[Stored dataset items]

*** Block opens ***

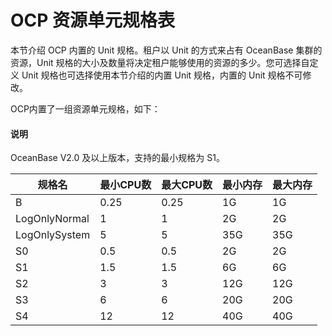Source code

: OCP 资源单元规格表
================================

本节介绍 OCP 内置的 Unit 规格。租户以 Unit 的方式来占有 OceanBase 集群的资源，Unit 规格的大小及数量将决定租户能够使用的资源的多少。您可选择自定义 Unit 规格也可选择使用本节介绍的内置 Unit 规格，内置的 Unit 规格不可修改。

OCP内置了一组资源单元规格，如下：

  <main id="notice" type='explain'>
    <h4>说明</h4>
    <p>OceanBase V2.0 及以上版本，支持的最小规格为 S1。</p>
  </main>

|    **规格名**    | **最小CPU数** | **最大CPU数** | **最小内存** | **最大内存** |
|---------------|------------|------------|----------|----------|
| B             | 0.25       | 0.25       | 1G       | 1G       |
| LogOnlyNormal | 1          | 1          | 2G       | 2G       |
| LogOnlySystem | 5          | 5          | 35G      | 35G      |
| S0            | 0.5        | 0.5        | 2G       | 2G       |
| S1            | 1.5        | 1.5        | 6G       | 6G       |
| S2            | 3          | 3          | 12G      | 12G      |
| S3            | 6          | 6          | 20G      | 20G      |
| S4            | 12         | 12         | 40G      | 40G      |
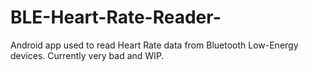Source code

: # BLE-Heart-Rate-Reader-
Android app used to read Heart Rate data from Bluetooth Low-Energy devices. Currently very bad and WIP.
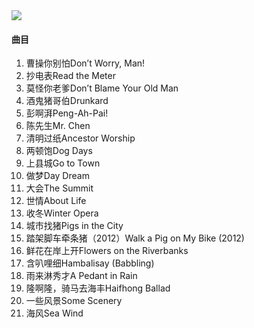 
<img src="{{site.cdn}}/assets/imgs/scenery2012.jpg">

#### 曲目

1. 曹操你别怕Don’t Worry, Man!
2. 抄电表Read the Meter
3. 莫怪你老爹Don’t Blame Your Old Man
4. 酒鬼猪哥伯Drunkard
5. 彭啊湃Peng-Ah-Pai!
6. 陈先生Mr. Chen
7. 清明过纸Ancestor Worship
8. 两顿饱Dog Days
9. 上县城Go to Town
10. 做梦Day Dream
11. 大会The Summit
12. 世情About Life
13. 收冬Winter Opera
14. 城市找猪Pigs in the City
15. 踏架脚车牵条猪（2012）Walk a Pig on My Bike (2012)
16. 鲜花在岸上开Flowers on the Riverbanks
17. 含叭哩细Hambalisay (Babbling)
18. 雨来淋秀才A Pedant in Rain
19. 隆啊隆，骑马去海丰Haifhong Ballad
20. 一些风景Some Scenery
21. 海风Sea Wind
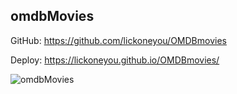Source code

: ## omdbMovies

GitHub: https://github.com/lickoneyou/OMDBmovies

Deploy: https://lickoneyou.github.io/OMDBmovies/

![omdbMovies](https://lickoneyou.github.io/CV/images/projects/omdbMovie.png)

*** Block closes ***

Pick each line holding the word "Rate" out of the data and copy it.

: # BLE-Heart-Rate-Reader-
Android app used to read Heart Rate data from Bluetooth Low-Energy devices. Currently very bad and WIP.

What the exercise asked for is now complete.